→ Exercise goal:
Please output exactly the lines that run from the line with "Formulario de contacto CSS: pendiente" through the final line of the data, inclusive, and nothing more.

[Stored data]
▽

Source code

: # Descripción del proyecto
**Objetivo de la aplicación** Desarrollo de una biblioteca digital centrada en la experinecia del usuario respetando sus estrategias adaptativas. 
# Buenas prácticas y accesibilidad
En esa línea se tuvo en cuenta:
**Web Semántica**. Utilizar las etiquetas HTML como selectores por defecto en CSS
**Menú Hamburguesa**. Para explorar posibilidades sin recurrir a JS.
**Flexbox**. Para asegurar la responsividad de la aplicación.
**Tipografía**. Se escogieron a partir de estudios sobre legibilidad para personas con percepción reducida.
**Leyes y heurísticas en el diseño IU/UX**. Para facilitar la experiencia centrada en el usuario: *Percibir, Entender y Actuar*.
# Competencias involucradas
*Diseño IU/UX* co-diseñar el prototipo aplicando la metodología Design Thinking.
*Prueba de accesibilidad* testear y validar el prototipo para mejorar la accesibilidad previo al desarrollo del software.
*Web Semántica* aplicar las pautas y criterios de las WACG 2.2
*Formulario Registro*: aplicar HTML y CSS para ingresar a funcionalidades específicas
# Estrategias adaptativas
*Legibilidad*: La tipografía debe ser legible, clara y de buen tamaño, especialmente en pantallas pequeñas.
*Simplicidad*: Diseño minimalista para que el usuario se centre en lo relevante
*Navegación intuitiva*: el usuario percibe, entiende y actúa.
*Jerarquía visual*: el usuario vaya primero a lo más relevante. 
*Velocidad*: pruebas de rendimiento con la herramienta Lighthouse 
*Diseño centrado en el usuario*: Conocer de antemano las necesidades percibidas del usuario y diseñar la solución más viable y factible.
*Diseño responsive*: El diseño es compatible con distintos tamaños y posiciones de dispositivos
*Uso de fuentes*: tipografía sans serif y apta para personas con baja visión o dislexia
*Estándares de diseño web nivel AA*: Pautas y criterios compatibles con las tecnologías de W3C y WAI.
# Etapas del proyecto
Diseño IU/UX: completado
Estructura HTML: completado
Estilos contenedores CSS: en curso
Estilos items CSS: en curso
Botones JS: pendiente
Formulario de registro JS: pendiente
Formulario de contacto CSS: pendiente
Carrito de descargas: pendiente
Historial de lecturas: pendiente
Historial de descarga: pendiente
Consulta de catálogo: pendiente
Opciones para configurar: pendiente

△

→ Solved problem:
Formulario de contacto CSS: pendiente
Carrito de descargas: pendiente
Historial de lecturas: pendiente
Historial de descarga: pendiente
Consulta de catálogo: pendiente
Opciones para configurar: pendiente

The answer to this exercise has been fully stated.